The grandeur of haute couture has mystified generations of avant-garde lovers and continues to capture the world with its unparalleled craftsmanship. Fashion's most exclusive club is a laborious and expensive one, with access reserved for its minuscule client base that has traditionally consisted of the world's elite. But as haute couture moves into the contemporary and digital landscape and into a new generation of clients and future creators, we're taking a look at its lengthy history and evolving future to understand, what exactly is haute couture?
What is haute couture?
Valentino fall/winter 1999. Image credit: Pinterest
While the phrase is thrown around liberally, the term haute couture has been building on its roots since the late 17th century. As France became synonymous with richly produced and innovative luxury silk textiles, the relationship between aristocratic and upper-class women and their personal dressmakers began to grow; and so too did the haute couture system.
Per the Business of Fashion's key fashion vocabulary, haute couture is described as follows. "Haute couture is a much-misused phrase that actually has very specific rules for qualification. Translated literally, couture is French for dressmaking, while haute means high. These are garments created as one-off pieces for a specific client."
Although the concept of haute couture has been floating unceremoniously for many centuries, 19th century Englishman Charles Frederick Worth is widely considered the fore founder. Worth's designs drew the attention of wealthy women due to his use of lavish fabrics and trimmings, his incorporation of elements of historic dress, and his attention to fit. These three hallmarks have been repeatedly seen throughout haute couture collections since; earning Worth the title of "the first couturier."

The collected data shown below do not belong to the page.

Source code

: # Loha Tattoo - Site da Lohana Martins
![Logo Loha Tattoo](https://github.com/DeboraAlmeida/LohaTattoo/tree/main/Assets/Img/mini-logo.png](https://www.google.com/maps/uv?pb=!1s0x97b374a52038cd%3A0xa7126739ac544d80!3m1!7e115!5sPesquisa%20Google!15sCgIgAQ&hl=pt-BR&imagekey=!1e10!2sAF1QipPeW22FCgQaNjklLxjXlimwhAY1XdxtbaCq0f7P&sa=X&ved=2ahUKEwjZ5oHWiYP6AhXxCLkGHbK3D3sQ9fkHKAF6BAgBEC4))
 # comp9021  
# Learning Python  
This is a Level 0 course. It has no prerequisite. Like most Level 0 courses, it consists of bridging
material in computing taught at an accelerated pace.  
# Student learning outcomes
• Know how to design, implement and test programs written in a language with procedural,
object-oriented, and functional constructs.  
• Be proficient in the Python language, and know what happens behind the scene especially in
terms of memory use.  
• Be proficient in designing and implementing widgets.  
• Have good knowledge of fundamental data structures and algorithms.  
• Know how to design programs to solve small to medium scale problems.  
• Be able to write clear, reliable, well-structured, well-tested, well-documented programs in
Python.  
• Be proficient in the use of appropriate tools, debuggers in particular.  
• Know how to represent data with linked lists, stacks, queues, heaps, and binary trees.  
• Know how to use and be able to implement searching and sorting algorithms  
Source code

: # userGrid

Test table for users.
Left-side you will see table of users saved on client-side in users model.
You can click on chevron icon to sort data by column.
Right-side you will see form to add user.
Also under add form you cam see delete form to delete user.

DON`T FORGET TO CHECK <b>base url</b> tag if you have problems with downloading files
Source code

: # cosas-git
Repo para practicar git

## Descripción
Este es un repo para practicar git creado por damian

What is the purpose of haute couture?
Despite the early allure towards haute couture, the introduction of ready-to-wear to the fashion roster in the early 20th century proved to dismantle its relevancy. It's no secret that the art of haute couture is a laborious and expensive one; and traditionally, was only accessible to the elite. Thankfully for lovers of craftsmanship and grandeur, it doesn't seem to be going anywhere.
Championed and preserved by Paris’s Fédération de la Haute Couture et de la Mode (FHCM), this art form has evolved to take on a more Instagram-friendly role for the masses, while still reserving its exquisite designs for red carpet events. This appreciation for creativity – while not readily accessible in shop windows – retains much of what is intrinsic to the designs that are created. A celebration of craftsmanship and innovation that is one of a kind in more ways than one.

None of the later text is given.